== Segment start ==

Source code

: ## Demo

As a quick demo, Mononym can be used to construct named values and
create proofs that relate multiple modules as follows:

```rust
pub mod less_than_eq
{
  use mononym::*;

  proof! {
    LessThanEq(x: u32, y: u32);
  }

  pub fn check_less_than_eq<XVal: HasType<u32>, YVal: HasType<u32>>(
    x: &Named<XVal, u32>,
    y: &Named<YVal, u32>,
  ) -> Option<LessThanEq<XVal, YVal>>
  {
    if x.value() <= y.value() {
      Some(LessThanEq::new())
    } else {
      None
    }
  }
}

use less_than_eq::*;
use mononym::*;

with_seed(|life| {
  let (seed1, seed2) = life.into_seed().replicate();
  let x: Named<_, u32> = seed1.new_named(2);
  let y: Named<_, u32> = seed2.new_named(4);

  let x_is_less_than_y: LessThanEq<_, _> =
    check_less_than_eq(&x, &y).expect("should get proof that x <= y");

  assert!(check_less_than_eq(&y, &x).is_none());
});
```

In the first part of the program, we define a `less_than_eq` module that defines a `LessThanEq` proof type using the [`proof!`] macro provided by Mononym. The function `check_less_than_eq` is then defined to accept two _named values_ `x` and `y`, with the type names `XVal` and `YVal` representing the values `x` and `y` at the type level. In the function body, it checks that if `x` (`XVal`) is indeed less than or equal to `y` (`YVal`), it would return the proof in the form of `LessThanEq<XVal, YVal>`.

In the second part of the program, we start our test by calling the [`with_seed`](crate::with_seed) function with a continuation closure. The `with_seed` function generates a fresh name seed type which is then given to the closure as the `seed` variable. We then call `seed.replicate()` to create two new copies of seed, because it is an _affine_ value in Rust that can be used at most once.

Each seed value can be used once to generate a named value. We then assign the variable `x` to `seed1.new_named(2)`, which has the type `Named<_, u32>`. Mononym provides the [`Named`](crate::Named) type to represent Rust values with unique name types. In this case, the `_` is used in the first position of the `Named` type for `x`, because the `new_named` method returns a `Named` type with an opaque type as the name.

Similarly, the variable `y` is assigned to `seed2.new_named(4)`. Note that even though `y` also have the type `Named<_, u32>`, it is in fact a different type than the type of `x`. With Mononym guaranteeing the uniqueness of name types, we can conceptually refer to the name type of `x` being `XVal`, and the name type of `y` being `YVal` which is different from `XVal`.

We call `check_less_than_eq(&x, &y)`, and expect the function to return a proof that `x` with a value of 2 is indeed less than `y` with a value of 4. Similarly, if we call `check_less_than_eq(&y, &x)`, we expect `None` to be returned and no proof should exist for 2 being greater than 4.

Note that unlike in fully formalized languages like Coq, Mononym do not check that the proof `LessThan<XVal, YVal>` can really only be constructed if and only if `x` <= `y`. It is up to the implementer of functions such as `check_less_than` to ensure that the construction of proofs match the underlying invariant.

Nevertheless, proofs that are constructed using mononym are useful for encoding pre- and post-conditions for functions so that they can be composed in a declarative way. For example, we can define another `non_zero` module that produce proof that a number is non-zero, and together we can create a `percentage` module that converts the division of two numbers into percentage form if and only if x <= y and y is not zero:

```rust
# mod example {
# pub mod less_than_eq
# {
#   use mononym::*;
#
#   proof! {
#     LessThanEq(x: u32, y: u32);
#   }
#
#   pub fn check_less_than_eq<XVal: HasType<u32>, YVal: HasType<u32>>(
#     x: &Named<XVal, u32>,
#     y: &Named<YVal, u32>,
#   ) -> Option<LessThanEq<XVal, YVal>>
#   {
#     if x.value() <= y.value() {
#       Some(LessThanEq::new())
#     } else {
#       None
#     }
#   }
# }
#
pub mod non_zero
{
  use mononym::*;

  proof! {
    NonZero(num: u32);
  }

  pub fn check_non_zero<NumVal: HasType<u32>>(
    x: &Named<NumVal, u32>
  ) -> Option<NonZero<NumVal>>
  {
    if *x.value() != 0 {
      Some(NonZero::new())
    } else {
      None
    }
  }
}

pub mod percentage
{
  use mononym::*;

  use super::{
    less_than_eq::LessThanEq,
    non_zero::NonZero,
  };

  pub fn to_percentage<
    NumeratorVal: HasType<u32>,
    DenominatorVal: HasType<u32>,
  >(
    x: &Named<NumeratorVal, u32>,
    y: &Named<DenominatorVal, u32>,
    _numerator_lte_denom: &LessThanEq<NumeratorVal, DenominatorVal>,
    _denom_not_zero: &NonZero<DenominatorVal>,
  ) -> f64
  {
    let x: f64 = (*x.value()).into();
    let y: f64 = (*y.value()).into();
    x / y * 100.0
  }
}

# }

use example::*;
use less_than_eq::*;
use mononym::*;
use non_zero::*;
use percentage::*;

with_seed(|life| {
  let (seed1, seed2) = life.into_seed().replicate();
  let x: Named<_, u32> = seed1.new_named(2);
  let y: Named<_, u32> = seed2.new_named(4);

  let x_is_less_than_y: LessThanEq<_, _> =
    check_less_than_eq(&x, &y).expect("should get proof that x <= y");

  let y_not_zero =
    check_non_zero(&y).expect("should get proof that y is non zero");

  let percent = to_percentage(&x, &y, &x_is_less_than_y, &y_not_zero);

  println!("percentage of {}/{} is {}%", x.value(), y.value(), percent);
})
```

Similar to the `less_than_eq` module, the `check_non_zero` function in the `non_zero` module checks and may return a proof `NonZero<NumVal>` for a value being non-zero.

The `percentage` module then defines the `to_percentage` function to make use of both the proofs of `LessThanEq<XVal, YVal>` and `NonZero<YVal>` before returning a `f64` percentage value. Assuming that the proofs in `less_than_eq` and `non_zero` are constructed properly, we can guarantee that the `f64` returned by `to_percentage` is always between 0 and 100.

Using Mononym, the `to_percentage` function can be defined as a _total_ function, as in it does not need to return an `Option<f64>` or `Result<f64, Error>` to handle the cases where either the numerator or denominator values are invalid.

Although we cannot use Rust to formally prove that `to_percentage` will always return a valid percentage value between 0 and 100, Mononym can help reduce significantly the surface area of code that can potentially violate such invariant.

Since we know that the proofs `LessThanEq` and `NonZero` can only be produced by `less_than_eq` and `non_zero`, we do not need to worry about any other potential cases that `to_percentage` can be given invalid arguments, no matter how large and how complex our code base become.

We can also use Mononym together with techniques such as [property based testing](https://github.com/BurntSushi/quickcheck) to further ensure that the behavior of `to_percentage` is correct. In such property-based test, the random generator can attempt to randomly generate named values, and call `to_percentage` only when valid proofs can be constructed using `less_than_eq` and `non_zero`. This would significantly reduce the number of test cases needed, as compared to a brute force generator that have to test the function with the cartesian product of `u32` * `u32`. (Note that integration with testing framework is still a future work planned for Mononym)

== Segment end ==

* **Your task**: A faithful copy of all the records is required.

* **Answer to the exercise**:
Source code

: ## Demo

As a quick demo, Mononym can be used to construct named values and
create proofs that relate multiple modules as follows:

```rust
pub mod less_than_eq
{
  use mononym::*;

  proof! {
    LessThanEq(x: u32, y: u32);
  }

  pub fn check_less_than_eq<XVal: HasType<u32>, YVal: HasType<u32>>(
    x: &Named<XVal, u32>,
    y: &Named<YVal, u32>,
  ) -> Option<LessThanEq<XVal, YVal>>
  {
    if x.value() <= y.value() {
      Some(LessThanEq::new())
    } else {
      None
    }
  }
}

use less_than_eq::*;
use mononym::*;

with_seed(|life| {
  let (seed1, seed2) = life.into_seed().replicate();
  let x: Named<_, u32> = seed1.new_named(2);
  let y: Named<_, u32> = seed2.new_named(4);

  let x_is_less_than_y: LessThanEq<_, _> =
    check_less_than_eq(&x, &y).expect("should get proof that x <= y");

  assert!(check_less_than_eq(&y, &x).is_none());
});
```

In the first part of the program, we define a `less_than_eq` module that defines a `LessThanEq` proof type using the [`proof!`] macro provided by Mononym. The function `check_less_than_eq` is then defined to accept two _named values_ `x` and `y`, with the type names `XVal` and `YVal` representing the values `x` and `y` at the type level. In the function body, it checks that if `x` (`XVal`) is indeed less than or equal to `y` (`YVal`), it would return the proof in the form of `LessThanEq<XVal, YVal>`.

In the second part of the program, we start our test by calling the [`with_seed`](crate::with_seed) function with a continuation closure. The `with_seed` function generates a fresh name seed type which is then given to the closure as the `seed` variable. We then call `seed.replicate()` to create two new copies of seed, because it is an _affine_ value in Rust that can be used at most once.

Each seed value can be used once to generate a named value. We then assign the variable `x` to `seed1.new_named(2)`, which has the type `Named<_, u32>`. Mononym provides the [`Named`](crate::Named) type to represent Rust values with unique name types. In this case, the `_` is used in the first position of the `Named` type for `x`, because the `new_named` method returns a `Named` type with an opaque type as the name.

Similarly, the variable `y` is assigned to `seed2.new_named(4)`. Note that even though `y` also have the type `Named<_, u32>`, it is in fact a different type than the type of `x`. With Mononym guaranteeing the uniqueness of name types, we can conceptually refer to the name type of `x` being `XVal`, and the name type of `y` being `YVal` which is different from `XVal`.

We call `check_less_than_eq(&x, &y)`, and expect the function to return a proof that `x` with a value of 2 is indeed less than `y` with a value of 4. Similarly, if we call `check_less_than_eq(&y, &x)`, we expect `None` to be returned and no proof should exist for 2 being greater than 4.

Note that unlike in fully formalized languages like Coq, Mononym do not check that the proof `LessThan<XVal, YVal>` can really only be constructed if and only if `x` <= `y`. It is up to the implementer of functions such as `check_less_than` to ensure that the construction of proofs match the underlying invariant.

Nevertheless, proofs that are constructed using mononym are useful for encoding pre- and post-conditions for functions so that they can be composed in a declarative way. For example, we can define another `non_zero` module that produce proof that a number is non-zero, and together we can create a `percentage` module that converts the division of two numbers into percentage form if and only if x <= y and y is not zero:

```rust
# mod example {
# pub mod less_than_eq
# {
#   use mononym::*;
#
#   proof! {
#     LessThanEq(x: u32, y: u32);
#   }
#
#   pub fn check_less_than_eq<XVal: HasType<u32>, YVal: HasType<u32>>(
#     x: &Named<XVal, u32>,
#     y: &Named<YVal, u32>,
#   ) -> Option<LessThanEq<XVal, YVal>>
#   {
#     if x.value() <= y.value() {
#       Some(LessThanEq::new())
#     } else {
#       None
#     }
#   }
# }
#
pub mod non_zero
{
  use mononym::*;

  proof! {
    NonZero(num: u32);
  }

  pub fn check_non_zero<NumVal: HasType<u32>>(
    x: &Named<NumVal, u32>
  ) -> Option<NonZero<NumVal>>
  {
    if *x.value() != 0 {
      Some(NonZero::new())
    } else {
      None
    }
  }
}

pub mod percentage
{
  use mononym::*;

  use super::{
    less_than_eq::LessThanEq,
    non_zero::NonZero,
  };

  pub fn to_percentage<
    NumeratorVal: HasType<u32>,
    DenominatorVal: HasType<u32>,
  >(
    x: &Named<NumeratorVal, u32>,
    y: &Named<DenominatorVal, u32>,
    _numerator_lte_denom: &LessThanEq<NumeratorVal, DenominatorVal>,
    _denom_not_zero: &NonZero<DenominatorVal>,
  ) -> f64
  {
    let x: f64 = (*x.value()).into();
    let y: f64 = (*y.value()).into();
    x / y * 100.0
  }
}

# }

use example::*;
use less_than_eq::*;
use mononym::*;
use non_zero::*;
use percentage::*;

with_seed(|life| {
  let (seed1, seed2) = life.into_seed().replicate();
  let x: Named<_, u32> = seed1.new_named(2);
  let y: Named<_, u32> = seed2.new_named(4);

  let x_is_less_than_y: LessThanEq<_, _> =
    check_less_than_eq(&x, &y).expect("should get proof that x <= y");

  let y_not_zero =
    check_non_zero(&y).expect("should get proof that y is non zero");

  let percent = to_percentage(&x, &y, &x_is_less_than_y, &y_not_zero);

  println!("percentage of {}/{} is {}%", x.value(), y.value(), percent);
})
```

Similar to the `less_than_eq` module, the `check_non_zero` function in the `non_zero` module checks and may return a proof `NonZero<NumVal>` for a value being non-zero.

The `percentage` module then defines the `to_percentage` function to make use of both the proofs of `LessThanEq<XVal, YVal>` and `NonZero<YVal>` before returning a `f64` percentage value. Assuming that the proofs in `less_than_eq` and `non_zero` are constructed properly, we can guarantee that the `f64` returned by `to_percentage` is always between 0 and 100.

Using Mononym, the `to_percentage` function can be defined as a _total_ function, as in it does not need to return an `Option<f64>` or `Result<f64, Error>` to handle the cases where either the numerator or denominator values are invalid.

Although we cannot use Rust to formally prove that `to_percentage` will always return a valid percentage value between 0 and 100, Mononym can help reduce significantly the surface area of code that can potentially violate such invariant.

Since we know that the proofs `LessThanEq` and `NonZero` can only be produced by `less_than_eq` and `non_zero`, we do not need to worry about any other potential cases that `to_percentage` can be given invalid arguments, no matter how large and how complex our code base become.

We can also use Mononym together with techniques such as [property based testing](https://github.com/BurntSushi/quickcheck) to further ensure that the behavior of `to_percentage` is correct. In such property-based test, the random generator can attempt to randomly generate named values, and call `to_percentage` only when valid proofs can be constructed using `less_than_eq` and `non_zero`. This would significantly reduce the number of test cases needed, as compared to a brute force generator that have to test the function with the cartesian product of `u32` * `u32`. (Note that integration with testing framework is still a future work planned for Mononym)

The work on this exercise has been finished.